● What the task asks
Reproduce, exactly and in full, only the lines below from the one containing "#### VexV5 Clawbot" through the one containing "Arm ang position".

● Provided records

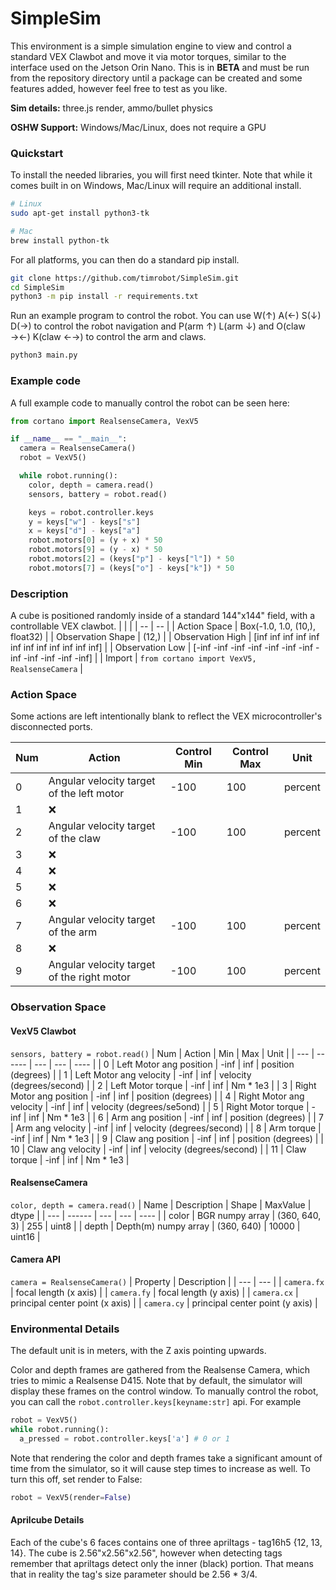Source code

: # SimpleSim
This environment is a simple simulation engine to view and control a standard VEX Clawbot and move it via motor torques, similar to the interface used on the Jetson Orin Nano. This is in __BETA__ and must be run from the repository directory until a package can be created and some features added, however feel free to test as you like.

__Sim details:__ three.js render, ammo/bullet physics

__OSHW Support:__ Windows/Mac/Linux, does not require a GPU

### Quickstart
To install the needed libraries, you will first need tkinter. Note that while it comes built in on Windows, Mac/Linux will require an additional install.

```bash
# Linux
sudo apt-get install python3-tk
```

```bash
# Mac
brew install python-tk
```

For all platforms, you can then do a standard pip install.

```bash
git clone https://github.com/timrobot/SimpleSim.git
cd SimpleSim
python3 -m pip install -r requirements.txt
```

Run an example program to control the robot. You can use W(↑) A(←) S(↓) D(→) to control the robot navigation and P(arm ↑) L(arm ↓) and O(claw →←) K(claw ←→) to control the arm and claws.

```bash
python3 main.py
```

### Example code
A full example code to manually control the robot can be seen here:

```python
from cortano import RealsenseCamera, VexV5

if __name__ == "__main__":
  camera = RealsenseCamera()
  robot = VexV5()

  while robot.running():
    color, depth = camera.read()
    sensors, battery = robot.read()

    keys = robot.controller.keys
    y = keys["w"] - keys["s"]
    x = keys["d"] - keys["a"]
    robot.motors[0] = (y + x) * 50
    robot.motors[9] = (y - x) * 50
    robot.motors[2] = (keys["p"] - keys["l"]) * 50
    robot.motors[7] = (keys["o"] - keys["k"]) * 50
```

### Description

A cube is positioned randomly inside of a standard 144"x144" field, with a controllable VEX clawbot.
|  |  |
| -- | -- |
| Action Space | Box(-1.0, 1.0, (10,), float32) |
| Observation Shape | (12,) |
| Observation High | [inf inf inf inf inf inf inf inf inf inf inf inf] |
| Observation Low | [-inf -inf -inf -inf -inf -inf -inf -inf -inf -inf -inf -inf] |
| Import | `from cortano import VexV5, RealsenseCamera` |

### Action Space
Some actions are left intentionally blank to reflect the VEX microcontroller's disconnected ports.

| Num | Action | Control Min | Control Max | Unit |
| --- | ------ | ----------- | ----------- | ---- |
| 0 | Angular velocity target of the left motor | -100 | 100 | percent |
| 1 | ❌ |  |  |  |
| 2 | Angular velocity target of the claw | -100 | 100 | percent |
| 3 | ❌ |  |  |  |
| 4 | ❌ |  |  |  |
| 5 | ❌ |  |  |  |
| 6 | ❌ |  |  |  |
| 7 | Angular velocity target of the arm | -100 | 100 | percent |
| 8 | ❌ |  |  |  |
| 9 | Angular velocity target of the right motor | -100 | 100 | percent |

### Observation Space

#### VexV5 Clawbot
`sensors, battery = robot.read()`
| Num | Action | Min | Max | Unit |
| --- | ------ | --- | --- | ---- |
| 0  | Left Motor ang position | -inf | inf | position (degrees) |
| 1  | Left Motor ang velocity | -inf | inf | velocity (degrees/second) |
| 2  | Left Motor torque | -inf | inf | Nm * 1e3 |
| 3  | Right Motor ang position | -inf | inf | position (degrees) |
| 4  | Right Motor ang velocity | -inf | inf | velocity (degrees/se5ond) |
| 5  | Right Motor torque | -inf | inf | Nm * 1e3 |
| 6  | Arm ang position | -inf | inf | position (degrees) |
| 7  | Arm ang velocity | -inf | inf | velocity (degrees/second) |
| 8  | Arm torque | -inf | inf | Nm * 1e3 |
| 9  | Claw ang position | -inf | inf | position (degrees) |
| 10 | Claw ang velocity | -inf | inf | velocity (degrees/second) |
| 11 | Claw torque | -inf | inf | Nm * 1e3 |

#### RealsenseCamera
`color, depth = camera.read()`
| Name | Description | Shape | MaxValue | dtype |
| --- | ------ | --- | --- | ---- |
| color | BGR numpy array | (360, 640, 3) | 255 | uint8 |
| depth | Depth(m) numpy array | (360, 640) | 10000 | uint16 |

#### Camera API
`camera = RealsenseCamera()`
| Property | Description |
| --- | --- |
| `camera.fx` | focal length (x axis) |
| `camera.fy` | focal length (y axis) |
| `camera.cx` | principal center point (x axis) |
| `camera.cy` | principal center point (y axis) |

### Environmental Details
The default unit is in meters, with the Z axis pointing upwards.

Color and depth frames are gathered from the Realsense Camera, which tries to mimic a Realsense D415. Note that by default, the simulator will display these frames on the control window. To manually control the robot, you can call the `robot.controller.keys[keyname:str]` api. For example

```python
robot = VexV5()
while robot.running():
  a_pressed = robot.controller.keys['a'] # 0 or 1
```

Note that rendering the color and depth frames take a significant amount of time from the simulator, so it will cause step times to increase as well.
To turn this off, set render to False:

```python
robot = VexV5(render=False)
```

#### Aprilcube Details

Each of the cube's 6 faces contains one of three apriltags - tag16h5 {12, 13, 14}. The cube is 2.56"x2.56"x2.56", however when detecting tags remember that apriltags detect only the inner (black) portion. That means that in reality the tag's size parameter should be 2.56 * 3/4.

● Written answer
#### VexV5 Clawbot
`sensors, battery = robot.read()`
| Num | Action | Min | Max | Unit |
| --- | ------ | --- | --- | ---- |
| 0  | Left Motor ang position | -inf | inf | position (degrees) |
| 1  | Left Motor ang velocity | -inf | inf | velocity (degrees/second) |
| 2  | Left Motor torque | -inf | inf | Nm * 1e3 |
| 3  | Right Motor ang position | -inf | inf | position (degrees) |
| 4  | Right Motor ang velocity | -inf | inf | velocity (degrees/se5ond) |
| 5  | Right Motor torque | -inf | inf | Nm * 1e3 |
| 6  | Arm ang position | -inf | inf | position (degrees) |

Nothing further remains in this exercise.